■ Records provided

*** Block opens ***

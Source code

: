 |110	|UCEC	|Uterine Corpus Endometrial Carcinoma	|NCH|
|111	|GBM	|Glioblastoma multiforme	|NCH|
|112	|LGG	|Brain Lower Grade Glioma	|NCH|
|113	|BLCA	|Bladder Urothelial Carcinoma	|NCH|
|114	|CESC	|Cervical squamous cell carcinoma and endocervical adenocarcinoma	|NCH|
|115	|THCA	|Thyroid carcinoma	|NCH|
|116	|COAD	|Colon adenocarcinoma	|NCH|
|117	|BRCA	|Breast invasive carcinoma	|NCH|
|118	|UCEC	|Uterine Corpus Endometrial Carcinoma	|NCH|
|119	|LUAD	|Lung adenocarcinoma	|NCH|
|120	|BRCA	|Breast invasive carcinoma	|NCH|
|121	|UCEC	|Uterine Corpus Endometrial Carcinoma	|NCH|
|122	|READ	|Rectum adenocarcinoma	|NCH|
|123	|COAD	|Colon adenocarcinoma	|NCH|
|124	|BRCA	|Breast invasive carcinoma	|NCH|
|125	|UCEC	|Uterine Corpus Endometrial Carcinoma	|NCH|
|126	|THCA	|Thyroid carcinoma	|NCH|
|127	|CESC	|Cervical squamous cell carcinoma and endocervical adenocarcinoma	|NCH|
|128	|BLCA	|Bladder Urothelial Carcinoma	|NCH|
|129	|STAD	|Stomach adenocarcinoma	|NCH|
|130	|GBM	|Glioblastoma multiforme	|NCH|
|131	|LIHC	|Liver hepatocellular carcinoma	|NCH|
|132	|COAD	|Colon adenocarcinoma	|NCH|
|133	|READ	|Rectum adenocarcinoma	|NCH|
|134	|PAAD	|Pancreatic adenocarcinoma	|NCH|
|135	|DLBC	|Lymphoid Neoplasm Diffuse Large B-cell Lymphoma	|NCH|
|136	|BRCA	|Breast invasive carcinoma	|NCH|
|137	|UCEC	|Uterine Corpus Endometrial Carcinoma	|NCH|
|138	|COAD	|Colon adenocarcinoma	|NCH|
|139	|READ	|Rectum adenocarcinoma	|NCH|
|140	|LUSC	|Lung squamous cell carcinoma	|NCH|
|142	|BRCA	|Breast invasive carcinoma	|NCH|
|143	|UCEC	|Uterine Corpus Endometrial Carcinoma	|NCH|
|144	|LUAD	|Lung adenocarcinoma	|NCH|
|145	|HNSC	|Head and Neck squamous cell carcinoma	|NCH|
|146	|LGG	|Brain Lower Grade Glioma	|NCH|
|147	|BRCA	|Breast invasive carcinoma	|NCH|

*** Block closes ***

Retype every record above exactly as it appears.

■ Solution to this exercise
Source code

: |110	|UCEC	|Uterine Corpus Endometrial Carcinoma	|NCH|
|111	|GBM	|Glioblastoma multiforme	|NCH|
|112	|LGG	|Brain Lower Grade Glioma	|NCH|
|113	|BLCA	|Bladder Urothelial Carcinoma	|NCH|
|114	|CESC	|Cervical squamous cell carcinoma and endocervical adenocarcinoma	|NCH|
|115	|THCA	|Thyroid carcinoma	|NCH|
|116	|COAD	|Colon adenocarcinoma	|NCH|
|117	|BRCA	|Breast invasive carcinoma	|NCH|
|118	|UCEC	|Uterine Corpus Endometrial Carcinoma	|NCH|
|119	|LUAD	|Lung adenocarcinoma	|NCH|
|120	|BRCA	|Breast invasive carcinoma	|NCH|
|121	|UCEC	|Uterine Corpus Endometrial Carcinoma	|NCH|
|122	|READ	|Rectum adenocarcinoma	|NCH|
|123	|COAD	|Colon adenocarcinoma	|NCH|
|124	|BRCA	|Breast invasive carcinoma	|NCH|
|125	|UCEC	|Uterine Corpus Endometrial Carcinoma	|NCH|
|126	|THCA	|Thyroid carcinoma	|NCH|
|127	|CESC	|Cervical squamous cell carcinoma and endocervical adenocarcinoma	|NCH|
|128	|BLCA	|Bladder Urothelial Carcinoma	|NCH|
|129	|STAD	|Stomach adenocarcinoma	|NCH|
|130	|GBM	|Glioblastoma multiforme	|NCH|
|131	|LIHC	|Liver hepatocellular carcinoma	|NCH|
|132	|COAD	|Colon adenocarcinoma	|NCH|
|133	|READ	|Rectum adenocarcinoma	|NCH|
|134	|PAAD	|Pancreatic adenocarcinoma	|NCH|
|135	|DLBC	|Lymphoid Neoplasm Diffuse Large B-cell Lymphoma	|NCH|
|136	|BRCA	|Breast invasive carcinoma	|NCH|
|137	|UCEC	|Uterine Corpus Endometrial Carcinoma	|NCH|
|138	|COAD	|Colon adenocarcinoma	|NCH|
|139	|READ	|Rectum adenocarcinoma	|NCH|
|140	|LUSC	|Lung squamous cell carcinoma	|NCH|
|142	|BRCA	|Breast invasive carcinoma	|NCH|
|143	|UCEC	|Uterine Corpus Endometrial Carcinoma	|NCH|
|144	|LUAD	|Lung adenocarcinoma	|NCH|
|145	|HNSC	|Head and Neck squamous cell carcinoma	|NCH|
|146	|LGG	|Brain Lower Grade Glioma	|NCH|
|147	|BRCA	|Breast invasive carcinoma	|NCH|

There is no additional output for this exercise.